Leroy Douglas and the Douglas Corporation of Silver Lake will be filing an action in state Supreme Court of Essex County seeking $2.1 million from the Adirondack Council and Brian Ruder for interfering in Douglas' business affairs.
Douglas has accused the Adirondack Council and Ruder, who owns property next to Douglas in the town of Black Brook, of working in collusion with the state Adirondack Park Agency in an enforcement case against Douglas. The APA recently agreed to discontinue the enforcement action, which involved a wetlands violation, as long as Douglas submits a sworn affidavit confirming that he's completed remediation to the property.
Douglas said the enforcement case prevented him from selling eight lots on the property and cost him hundreds of thousands of dollars in legal fees.
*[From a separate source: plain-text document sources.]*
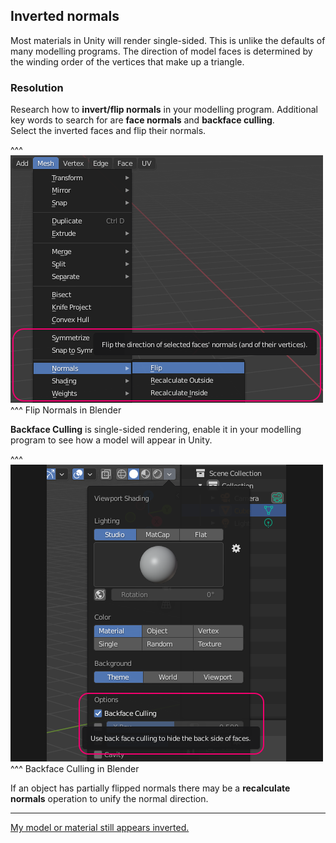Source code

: ## Inverted normals


Most materials in Unity will render single-sided. This is unlike the defaults of many modelling programs.
The direction of model faces is determined by the winding order of the vertices that make up a triangle.

### Resolution
Research how to **invert/flip normals** in your modelling program. Additional key words to search for are **face normals** and **backface culling**.  
Select the inverted faces and flip their normals.  

^^^
![Blender - Flip Normals](blender-flip-normals.png)
^^^ Flip Normals in Blender  

**Backface Culling** is single-sided rendering, enable it in your modelling program to see how a model will appear in Unity.

^^^
![Blender - Backface Culling](blender-backface-culling.png)
^^^ Backface Culling in Blender  

If an object has partially flipped normals there may be a **recalculate normals** operation to unify the normal direction.

---

[My model or material still appears inverted.](../Materials/Rendering%20Issues/Transparent%20Materials.md)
"The reason I was tied up with the APA was because of the Adirondack Council," Douglas said this morning. "The agency was taking directives from the Council, and the e-mails will prove that. They were interfering with a contract that was already in place, and it cost me a ton of money."
Matthew Norfolk of Lake Placid, Douglas' lawyer, had argued that the Adirondack Council was working "to strategize and plot against Mr. Douglas for no legitimate purpose, to stop his clients' lawful development plans."
Nofolk cited a series of e-mails sent to APA staff offering legal advice against Douglas and urging the agency to "exercise maximum vigilance in keeping a close eye on developments on Silver Lake." The name of the person who sent the e-mails was blacked out by the Park Agency, but Douglas and Norfolk allege they came from Ruder.
Scott Lorey, the Adirondack Council's legislative director, also sent a letter to APA Commissioner Cecil Wray, chair of the agency's Enforcement Committee and a former member of the Council's board of directors, calling for the agency to issue a substantial fine against Douglas. The letter notes that Douglas' shoreline lands were recognized by the state as a conservation priority in the 2005 Open Space Plan.
Adirondack Council spokesman John Sheehan said he was not aware of the lawsuit and had no immediate comment.
"There have been so many shenanigans with (Norfolk) accusing us of bizarre things so far that I have no interest in commenting on anything until we see what he's produced for court," Sheehan said this morning.
Douglas said his case against the Adirondack Council is just the first step. He said he may pursue legal action against the APA and others.
"This is going to federal court, too," Douglas said. "What the APA did to me, they did to hundreds and hundreds of residents in the Park, and it's got to stop."